Could test tube babies the way forward for reproduction?
According to Professor Carl Djerassi, the inventor of the pill the answer is yes. He believes in the next 35 years people will no longer be having sex to reproduce but only for fun. As more people will use IVF to have babies as ‘the norm’ with more people having children later in life.
“Over the next few decades,” Djerassi told the Telegraph. “Say by the year 2050, more IVF fertilisations will occur among fertile women than the current five million fertility-impaired ones. For them the separation between sex and reproduction will be 100 per cent.”
There are many reasons why people are having children later on in life; better contraception, pursuing careers, better education. But Dr. Ken R. Smith of the University of Utah, Salt Lake City, has suggested that having children later in life may actually increase longevity.
According to his study he found that women who had children in their 40s and 50s lived longer. Women who can have children relatively late in life without assisted reproduction technology (ART) lived longer.
However, this doesn’t mean that everyone should start having children later in life. It is more to do with genetics.
Smith explains, “It’s not women choosing to have kids late in life, it just simply reflects their ability to have kids late in life.” If the women in your family had children after 33 then you may be more fertile in your 30s and 40s, thanks to your genes.

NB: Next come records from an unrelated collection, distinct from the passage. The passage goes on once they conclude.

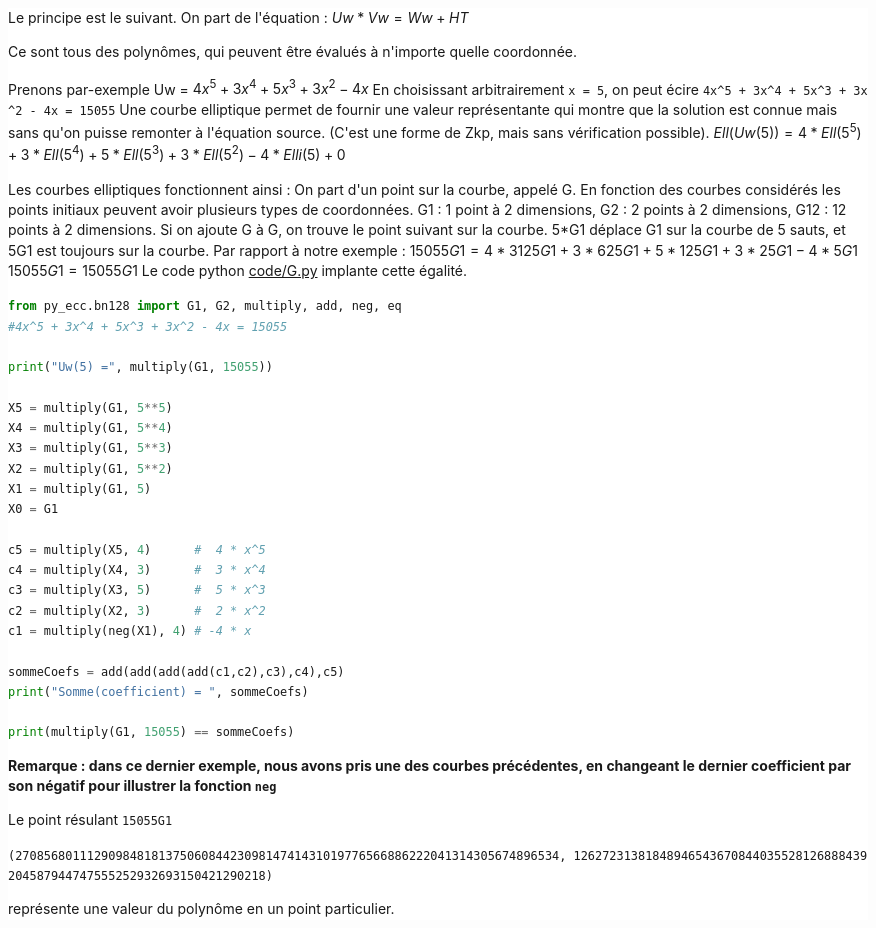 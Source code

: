 Le principe est le suivant. On part de l'équation : 
$Uw * Vw = Ww + HT$

Ce sont tous des polynômes, qui peuvent être évalués à n'importe quelle coordonnée. 

Prenons par-exemple Uw = $4x^5 + 3x^4 + 5x^3 + 3x^2 - 4x$
En choisissant arbitrairement `x = 5`, on peut écire `4x^5 + 3x^4 + 5x^3 + 3x^2 - 4x = 15055`
Une courbe elliptique permet de fournir une valeur représentante qui montre que la solution est connue mais sans qu'on puisse remonter à l'équation source. (C'est une forme de Zkp, mais sans vérification possible).
$Ell(Uw(5)) = 4*Ell(5^5) + 3*Ell(5^4) + 5*Ell(5^3) + 3*Ell(5^2)-4*Elli(5)+0$

Les courbes elliptiques fonctionnent ainsi : 
On part d'un point sur la courbe, appelé G. En fonction des courbes considérés les points initiaux peuvent avoir plusieurs types de coordonnées. G1 : 1 point à 2 dimensions, G2 : 2 points à 2 dimensions, G12 : 12 points à 2 dimensions.
Si on ajoute G à G, on trouve le point suivant sur la courbe. 5*G1 déplace G1 sur la courbe de 5 sauts, et 5G1 est toujours sur la courbe. 
Par rapport à notre exemple : 
$15055G1 = 4*3125G1 + 3*625G1 + 5*125G1 + 3*25G1 - 4*5G1$
$15055G1 = 15055G1$
Le code python [code/G.py](code/G.py) implante cette égalité. 

```python
from py_ecc.bn128 import G1, G2, multiply, add, neg, eq
#4x^5 + 3x^4 + 5x^3 + 3x^2 - 4x = 15055

print("Uw(5) =", multiply(G1, 15055))

X5 = multiply(G1, 5**5)
X4 = multiply(G1, 5**4)
X3 = multiply(G1, 5**3)
X2 = multiply(G1, 5**2)
X1 = multiply(G1, 5)
X0 = G1

c5 = multiply(X5, 4)      #  4 * x^5
c4 = multiply(X4, 3)      #  3 * x^4
c3 = multiply(X3, 5)      #  5 * x^3
c2 = multiply(X2, 3)      #  2 * x^2
c1 = multiply(neg(X1), 4) # -4 * x 

sommeCoefs = add(add(add(add(c1,c2),c3),c4),c5)
print("Somme(coefficient) = ", sommeCoefs)

print(multiply(G1, 15055) == sommeCoefs)
```
**Remarque : dans ce dernier exemple, nous avons pris une des courbes précédentes, en changeant le dernier coefficient par son négatif pour illustrer la fonction `neg`**

Le point résulant `15055G1` 
```
(2708568011129098481813750608442309814741431019776566886222041314305674896534, 12627231381848946543670844035528126888439204587944747555252932693150421290218)
``` 
représente une valeur du polynôme en un point particulier.
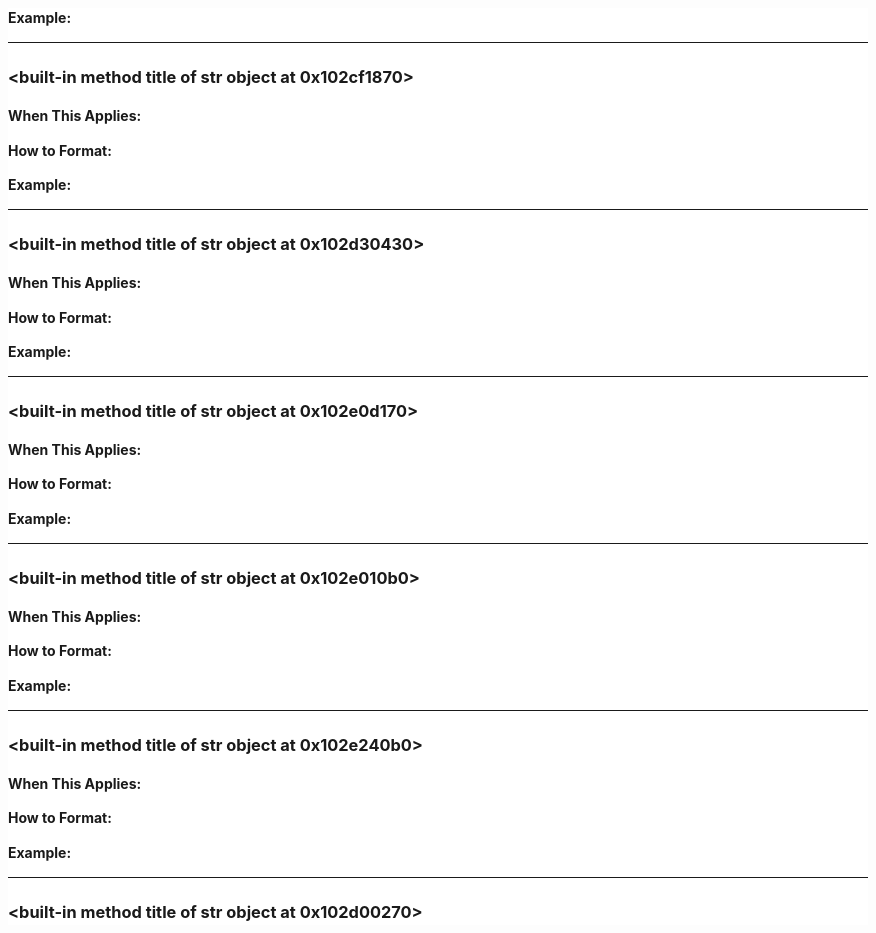 **Example:** 


---

### <built-in method title of str object at 0x102cf1870>

**When This Applies:** 

**How to Format:** 

**Example:** 


---

### <built-in method title of str object at 0x102d30430>

**When This Applies:** 

**How to Format:** 

**Example:** 


---

### <built-in method title of str object at 0x102e0d170>

**When This Applies:** 

**How to Format:** 

**Example:** 


---

### <built-in method title of str object at 0x102e010b0>

**When This Applies:** 

**How to Format:** 

**Example:** 


---

### <built-in method title of str object at 0x102e240b0>

**When This Applies:** 

**How to Format:** 

**Example:** 


---

### <built-in method title of str object at 0x102d00270>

So according to the study the people who have children when they’re older tend to live longer. If women are able to have children later in life this means that their reproductive organs and other organs are ageing slower.
The ‘grandma theory’ also supports this idea of longevity. In most mammals the mother barely lives past child-bearing age, but humans manage to surpass this and live well after their child-bearing years due to evolution.
It suggests that when grandmas help feed their grandchildren after weaning the mother can produce more children in a shorter space of time. By helping their daughters to have more children, those that lived long enough to become grandmothers passed on the longevity gene to more descendants resulting in longer life spans.